Tuesday, January 8, 2013

Last time, after the debt stopped going down, we had a golden age

FDR did what was needed: Between 1933 and 1946, debt-per-dollar fell by two thirds:

Graph #1: Total Debt per Dollar of Spending Money
Note: The FDR Presidency 1933-1945

Since 2009, debt-per-dollar has fallen by about one-third:

Graph #2: Total Credit Market Debt per Dollar of Spending Money

We have still a ways to go.

Related post: Graph #1 previously appeared in 18 Years, Same Story


Benjamin said...

Well, you gotta like that deleveraging if you say debt is Satan.

I sense that too much debt makes for a fragile economy. Everything has to be perfect to service the debt.

And the Wall Street computer jockeys will leverage to the moon if you give them the chance (see Long Term Capital management).

This is one a question I have never seen addressed: If someone can leverage 100-to-1, and for failure they124 are not put into slavery and their children too, then of course should not one leverage up 100-yo-1?

Win, and you are rich forever.

Lose--well, it was mostly other people's money and we take a year off and start somewhere else....

Netbacker said...

You said we had still ways to go.

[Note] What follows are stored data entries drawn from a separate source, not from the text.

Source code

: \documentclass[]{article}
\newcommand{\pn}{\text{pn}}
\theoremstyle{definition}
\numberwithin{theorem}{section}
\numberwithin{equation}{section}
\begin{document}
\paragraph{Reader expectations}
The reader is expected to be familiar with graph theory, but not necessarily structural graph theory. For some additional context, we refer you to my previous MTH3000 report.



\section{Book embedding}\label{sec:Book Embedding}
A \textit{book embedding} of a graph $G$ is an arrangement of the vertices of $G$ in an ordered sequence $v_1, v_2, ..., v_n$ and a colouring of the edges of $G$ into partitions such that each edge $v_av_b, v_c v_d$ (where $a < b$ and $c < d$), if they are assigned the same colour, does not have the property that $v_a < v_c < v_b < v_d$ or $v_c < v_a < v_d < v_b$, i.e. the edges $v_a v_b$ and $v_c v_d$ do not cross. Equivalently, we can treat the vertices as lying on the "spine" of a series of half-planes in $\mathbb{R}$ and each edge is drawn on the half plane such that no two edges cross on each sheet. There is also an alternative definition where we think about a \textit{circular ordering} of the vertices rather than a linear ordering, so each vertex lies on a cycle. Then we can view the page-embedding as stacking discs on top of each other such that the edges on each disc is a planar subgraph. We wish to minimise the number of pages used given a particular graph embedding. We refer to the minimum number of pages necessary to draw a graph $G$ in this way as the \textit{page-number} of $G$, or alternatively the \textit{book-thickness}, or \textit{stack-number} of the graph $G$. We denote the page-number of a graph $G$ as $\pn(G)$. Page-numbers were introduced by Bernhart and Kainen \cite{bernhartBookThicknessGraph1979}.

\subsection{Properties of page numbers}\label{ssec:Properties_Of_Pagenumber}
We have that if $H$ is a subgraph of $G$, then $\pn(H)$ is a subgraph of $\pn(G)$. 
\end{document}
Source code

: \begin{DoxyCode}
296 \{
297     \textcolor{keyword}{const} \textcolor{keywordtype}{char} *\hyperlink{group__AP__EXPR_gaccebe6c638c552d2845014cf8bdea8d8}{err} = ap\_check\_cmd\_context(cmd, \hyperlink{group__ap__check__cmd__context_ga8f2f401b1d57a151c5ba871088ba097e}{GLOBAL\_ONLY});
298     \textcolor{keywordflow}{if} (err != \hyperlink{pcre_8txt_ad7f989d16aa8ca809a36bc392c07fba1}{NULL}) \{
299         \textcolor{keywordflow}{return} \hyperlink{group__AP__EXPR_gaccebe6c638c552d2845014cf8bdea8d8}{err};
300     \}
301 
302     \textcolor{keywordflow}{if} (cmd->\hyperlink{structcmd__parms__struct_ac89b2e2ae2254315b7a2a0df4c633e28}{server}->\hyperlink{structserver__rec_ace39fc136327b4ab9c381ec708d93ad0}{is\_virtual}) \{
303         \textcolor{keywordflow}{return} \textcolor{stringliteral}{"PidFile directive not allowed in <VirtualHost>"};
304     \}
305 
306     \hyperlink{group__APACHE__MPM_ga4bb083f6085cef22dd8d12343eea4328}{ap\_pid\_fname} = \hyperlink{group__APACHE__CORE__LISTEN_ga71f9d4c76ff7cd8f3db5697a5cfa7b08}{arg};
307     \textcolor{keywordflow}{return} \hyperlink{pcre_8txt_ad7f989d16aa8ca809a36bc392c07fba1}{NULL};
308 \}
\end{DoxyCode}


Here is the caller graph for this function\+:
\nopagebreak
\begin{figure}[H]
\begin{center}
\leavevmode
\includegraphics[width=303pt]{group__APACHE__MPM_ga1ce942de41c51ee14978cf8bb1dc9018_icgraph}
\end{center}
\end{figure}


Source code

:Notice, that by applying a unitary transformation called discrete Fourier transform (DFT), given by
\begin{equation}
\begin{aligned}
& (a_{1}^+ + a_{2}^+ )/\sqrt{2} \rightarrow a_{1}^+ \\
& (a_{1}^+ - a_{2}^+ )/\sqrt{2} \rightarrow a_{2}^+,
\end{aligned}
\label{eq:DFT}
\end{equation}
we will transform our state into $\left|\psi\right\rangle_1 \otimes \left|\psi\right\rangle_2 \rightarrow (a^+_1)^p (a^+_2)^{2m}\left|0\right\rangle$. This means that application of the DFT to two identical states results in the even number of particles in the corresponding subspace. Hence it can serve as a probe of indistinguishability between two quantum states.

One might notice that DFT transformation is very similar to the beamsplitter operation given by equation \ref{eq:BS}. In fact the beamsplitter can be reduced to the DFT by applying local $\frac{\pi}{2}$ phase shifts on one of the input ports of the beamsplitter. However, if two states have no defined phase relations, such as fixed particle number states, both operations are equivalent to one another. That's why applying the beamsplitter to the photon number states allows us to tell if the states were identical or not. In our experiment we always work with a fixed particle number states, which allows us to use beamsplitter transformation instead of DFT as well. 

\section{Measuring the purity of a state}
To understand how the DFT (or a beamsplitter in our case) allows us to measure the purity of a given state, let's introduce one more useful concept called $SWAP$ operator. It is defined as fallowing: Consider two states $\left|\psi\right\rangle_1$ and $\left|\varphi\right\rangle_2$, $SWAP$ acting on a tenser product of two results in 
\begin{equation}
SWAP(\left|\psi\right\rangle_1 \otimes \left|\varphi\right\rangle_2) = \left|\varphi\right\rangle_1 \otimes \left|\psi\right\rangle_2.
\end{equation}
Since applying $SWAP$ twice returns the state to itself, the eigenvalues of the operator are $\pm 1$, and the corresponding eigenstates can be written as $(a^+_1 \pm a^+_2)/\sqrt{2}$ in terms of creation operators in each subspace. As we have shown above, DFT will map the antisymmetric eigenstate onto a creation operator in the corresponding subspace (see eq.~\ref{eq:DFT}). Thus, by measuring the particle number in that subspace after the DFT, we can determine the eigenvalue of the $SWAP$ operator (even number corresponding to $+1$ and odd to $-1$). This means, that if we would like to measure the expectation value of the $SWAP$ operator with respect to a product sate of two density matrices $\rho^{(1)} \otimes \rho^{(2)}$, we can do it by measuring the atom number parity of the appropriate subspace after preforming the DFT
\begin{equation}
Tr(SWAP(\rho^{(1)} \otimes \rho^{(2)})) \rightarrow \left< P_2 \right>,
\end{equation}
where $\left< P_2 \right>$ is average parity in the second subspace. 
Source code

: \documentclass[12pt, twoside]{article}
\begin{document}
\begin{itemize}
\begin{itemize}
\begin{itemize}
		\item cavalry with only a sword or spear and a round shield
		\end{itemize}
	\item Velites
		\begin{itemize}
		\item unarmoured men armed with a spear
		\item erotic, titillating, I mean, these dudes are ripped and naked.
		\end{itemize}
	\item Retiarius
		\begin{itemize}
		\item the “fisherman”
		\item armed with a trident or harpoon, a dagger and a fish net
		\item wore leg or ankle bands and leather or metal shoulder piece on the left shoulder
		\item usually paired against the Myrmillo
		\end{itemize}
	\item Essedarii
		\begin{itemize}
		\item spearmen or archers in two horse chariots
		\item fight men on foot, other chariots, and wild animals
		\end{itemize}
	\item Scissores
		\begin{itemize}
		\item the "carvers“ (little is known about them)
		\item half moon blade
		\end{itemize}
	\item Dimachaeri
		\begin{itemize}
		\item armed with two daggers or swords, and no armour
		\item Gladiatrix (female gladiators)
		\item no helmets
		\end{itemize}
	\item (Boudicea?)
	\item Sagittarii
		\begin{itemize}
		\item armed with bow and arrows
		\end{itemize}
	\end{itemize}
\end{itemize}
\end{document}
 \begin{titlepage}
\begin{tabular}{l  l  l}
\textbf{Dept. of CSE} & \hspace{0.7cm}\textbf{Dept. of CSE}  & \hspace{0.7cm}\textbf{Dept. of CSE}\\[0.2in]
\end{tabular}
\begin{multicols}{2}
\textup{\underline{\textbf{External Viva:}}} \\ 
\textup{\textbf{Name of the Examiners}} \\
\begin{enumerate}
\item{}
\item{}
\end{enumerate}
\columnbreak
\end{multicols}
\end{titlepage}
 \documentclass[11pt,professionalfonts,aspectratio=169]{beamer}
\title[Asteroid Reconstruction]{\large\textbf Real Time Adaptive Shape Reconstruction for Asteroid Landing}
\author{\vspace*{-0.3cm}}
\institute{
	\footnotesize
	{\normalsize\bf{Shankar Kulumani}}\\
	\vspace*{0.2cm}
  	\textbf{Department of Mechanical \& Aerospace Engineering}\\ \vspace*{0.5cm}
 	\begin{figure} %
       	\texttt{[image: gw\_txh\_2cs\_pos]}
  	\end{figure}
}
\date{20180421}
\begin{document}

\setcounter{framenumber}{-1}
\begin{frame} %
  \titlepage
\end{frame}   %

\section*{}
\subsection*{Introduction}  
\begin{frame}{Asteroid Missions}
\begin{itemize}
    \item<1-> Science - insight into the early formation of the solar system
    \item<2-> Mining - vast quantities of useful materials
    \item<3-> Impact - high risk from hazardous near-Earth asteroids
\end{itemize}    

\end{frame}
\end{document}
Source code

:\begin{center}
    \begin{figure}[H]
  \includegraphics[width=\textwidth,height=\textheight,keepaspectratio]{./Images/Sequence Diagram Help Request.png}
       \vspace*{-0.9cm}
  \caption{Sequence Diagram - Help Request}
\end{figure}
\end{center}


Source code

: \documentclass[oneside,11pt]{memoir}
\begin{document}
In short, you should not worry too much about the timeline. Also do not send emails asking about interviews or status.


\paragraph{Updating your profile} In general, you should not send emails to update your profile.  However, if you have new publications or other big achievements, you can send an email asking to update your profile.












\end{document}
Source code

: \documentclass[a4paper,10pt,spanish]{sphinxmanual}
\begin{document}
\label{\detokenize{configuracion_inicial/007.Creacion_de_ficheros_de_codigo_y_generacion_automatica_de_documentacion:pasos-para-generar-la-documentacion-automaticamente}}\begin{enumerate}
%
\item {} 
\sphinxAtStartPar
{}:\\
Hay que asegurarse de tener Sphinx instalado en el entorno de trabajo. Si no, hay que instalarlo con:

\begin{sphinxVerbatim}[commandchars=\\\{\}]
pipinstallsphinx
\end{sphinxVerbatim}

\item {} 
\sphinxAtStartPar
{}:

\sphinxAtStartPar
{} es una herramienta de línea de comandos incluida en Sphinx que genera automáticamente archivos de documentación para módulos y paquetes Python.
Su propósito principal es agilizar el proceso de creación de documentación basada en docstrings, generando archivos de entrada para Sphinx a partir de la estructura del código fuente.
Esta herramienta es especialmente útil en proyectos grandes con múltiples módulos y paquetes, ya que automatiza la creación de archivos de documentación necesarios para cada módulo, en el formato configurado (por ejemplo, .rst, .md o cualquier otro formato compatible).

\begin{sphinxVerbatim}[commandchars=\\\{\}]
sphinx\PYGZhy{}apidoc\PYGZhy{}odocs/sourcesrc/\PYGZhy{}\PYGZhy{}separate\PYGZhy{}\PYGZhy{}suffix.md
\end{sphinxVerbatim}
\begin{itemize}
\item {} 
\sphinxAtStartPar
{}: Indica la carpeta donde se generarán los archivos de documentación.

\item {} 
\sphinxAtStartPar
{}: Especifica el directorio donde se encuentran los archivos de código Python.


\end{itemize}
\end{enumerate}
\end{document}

Do you think we are there now?
Here's the FRED graph with the latest data:

The Arthurian said...


My gut feel (based on nothing) is that yes, things are picking up. (Just from what I see at work, I guess.) Lots of hesitation, because everyone still expects trouble, but things are picking up anyway I think.

There is always, in the media, doubt about recovery, until recovery is well under way. I think media reports should be largely dismissed. (Based on what I remember from previous recessions.)

But I don't make predictions, and I'm usually wrong when I do. And of course I *want* things to pick up, and that probably affects my judgement.

(Is it right to use the word "judgement" when one is talking about predictions? It doesn't seem right.)


My graph, debt-per-dollar, the graph shows what has happened. It shows the past. Because there are so few major trend changes in the ratio, I think the ratio is important. I mean, I think policy-makers should always keep an eye on it. But it isn't predictive, unfortunately.


I'm not finding any data that shows the economy picking up. Interest rates are still trending down. Output is still trending down. Industrial Production is flat.

Velocity is still falling... Perhaps V is bottoming out. But that's not much to go on. It probably just shows the ending of QE.

My optimism appears to be based on no data.


Back to debt-per-dollar. Components of debt seem to be increasing while money growth is slowing. If these trends continue, DPD will reach a bottom and start trending upward again.

Once we have an uptrend, growth should be really good for a while. (I say this with confidence.)

The trouble, of course, is that DPD uptrend eventually brings crisis. This can only change if policies change. Yes, we need to get people borrowing again. But we also need to people to keep paying down debt at a rapid rate.